Scientific Programme

AFTER@LHC is a proposal of a future multi-purpose fixed-target experiment using the multi-TEV proton or heavy-ion beams of the LHC. Such a proposal allows for an exceptional testing ground for QCD at unprecedented laboratory energies and momentum transfers. The objectives of performing fixed-target experiment with proton and lead LHC beams is threefold. First, one wishes to significantly advance our understanding of the large-x gluon, antiquark and heavy-quark content in the nucleon and nucleus. Second, one wishes to advance our understanding of the dynamics and the spin of gluons inside polarised and unpolarised nucleons. Finally, one wishes to make a decisive step forward in the study of heavy-ion collisions at ultra-relativistic energies with measurements towards large rapidities where one of the colliding nuclei is nearly at rest.

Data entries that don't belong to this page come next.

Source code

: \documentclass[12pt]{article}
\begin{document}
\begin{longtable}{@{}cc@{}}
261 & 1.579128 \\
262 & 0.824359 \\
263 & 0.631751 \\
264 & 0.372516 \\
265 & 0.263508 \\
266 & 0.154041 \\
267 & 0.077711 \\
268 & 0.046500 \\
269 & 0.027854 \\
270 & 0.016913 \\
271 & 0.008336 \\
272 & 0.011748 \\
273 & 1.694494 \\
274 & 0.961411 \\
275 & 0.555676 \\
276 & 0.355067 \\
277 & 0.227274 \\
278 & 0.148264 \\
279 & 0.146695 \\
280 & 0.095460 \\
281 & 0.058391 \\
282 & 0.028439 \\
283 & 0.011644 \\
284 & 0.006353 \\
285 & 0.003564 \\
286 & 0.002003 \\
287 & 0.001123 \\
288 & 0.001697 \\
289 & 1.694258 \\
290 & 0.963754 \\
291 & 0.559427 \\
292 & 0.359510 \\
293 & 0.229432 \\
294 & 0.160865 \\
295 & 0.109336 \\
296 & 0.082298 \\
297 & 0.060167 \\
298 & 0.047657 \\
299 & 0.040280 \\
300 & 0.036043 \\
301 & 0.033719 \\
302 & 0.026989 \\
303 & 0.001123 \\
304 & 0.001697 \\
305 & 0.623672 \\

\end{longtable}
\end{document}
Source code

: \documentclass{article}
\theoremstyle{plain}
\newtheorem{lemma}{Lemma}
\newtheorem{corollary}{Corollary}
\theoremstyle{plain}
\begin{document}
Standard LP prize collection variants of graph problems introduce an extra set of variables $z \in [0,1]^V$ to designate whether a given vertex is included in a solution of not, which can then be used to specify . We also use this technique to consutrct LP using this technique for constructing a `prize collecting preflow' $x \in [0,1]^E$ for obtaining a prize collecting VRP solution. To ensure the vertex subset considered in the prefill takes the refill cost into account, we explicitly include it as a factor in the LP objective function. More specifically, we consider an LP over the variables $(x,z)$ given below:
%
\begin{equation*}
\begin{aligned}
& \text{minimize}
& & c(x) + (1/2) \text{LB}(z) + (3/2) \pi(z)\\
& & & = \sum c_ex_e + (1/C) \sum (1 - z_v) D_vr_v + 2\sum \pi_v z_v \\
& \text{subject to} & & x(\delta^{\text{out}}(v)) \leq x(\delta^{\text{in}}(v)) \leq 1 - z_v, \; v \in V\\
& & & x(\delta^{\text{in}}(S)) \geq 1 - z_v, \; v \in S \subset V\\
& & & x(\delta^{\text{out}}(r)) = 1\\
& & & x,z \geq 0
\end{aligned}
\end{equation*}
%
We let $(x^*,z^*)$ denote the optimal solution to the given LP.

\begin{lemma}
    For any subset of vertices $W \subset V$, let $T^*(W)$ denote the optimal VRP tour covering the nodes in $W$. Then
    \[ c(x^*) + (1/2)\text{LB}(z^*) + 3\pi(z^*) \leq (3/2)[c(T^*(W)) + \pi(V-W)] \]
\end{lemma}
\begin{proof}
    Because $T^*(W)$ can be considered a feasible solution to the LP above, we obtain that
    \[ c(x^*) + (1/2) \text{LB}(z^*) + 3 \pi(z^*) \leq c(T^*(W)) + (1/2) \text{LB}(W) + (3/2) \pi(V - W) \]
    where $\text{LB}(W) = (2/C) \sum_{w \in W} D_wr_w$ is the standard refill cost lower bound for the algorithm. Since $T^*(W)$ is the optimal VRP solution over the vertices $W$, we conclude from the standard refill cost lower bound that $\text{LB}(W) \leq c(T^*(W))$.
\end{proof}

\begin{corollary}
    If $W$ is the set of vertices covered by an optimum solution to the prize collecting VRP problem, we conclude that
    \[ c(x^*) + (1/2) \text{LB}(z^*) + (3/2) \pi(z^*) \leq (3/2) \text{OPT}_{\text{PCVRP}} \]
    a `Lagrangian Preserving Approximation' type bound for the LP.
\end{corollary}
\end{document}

Several technological options are currently under investigation to make the highly energetic LHC beams colliding onto a target.Beam extraction by bent crystals offers a way to obtain a clean and very collimated high-energy beam, without decreasing the performances of the LHC. This technique is now becoming mature with successful tests at SPS and at the LHC. Another possibility is to use an internal gas target, following the success of the LHCb SMOG system, initially designed to monitor the LHC luminosity. A "Hermes" like storage cell gas target offers the possibility to have larger gas pressure, polarised gases, and was successfully used at COSY facility. Finally, a wire target or foil (as HERA-B or STAR) could be placed in the halo of the LHC beam.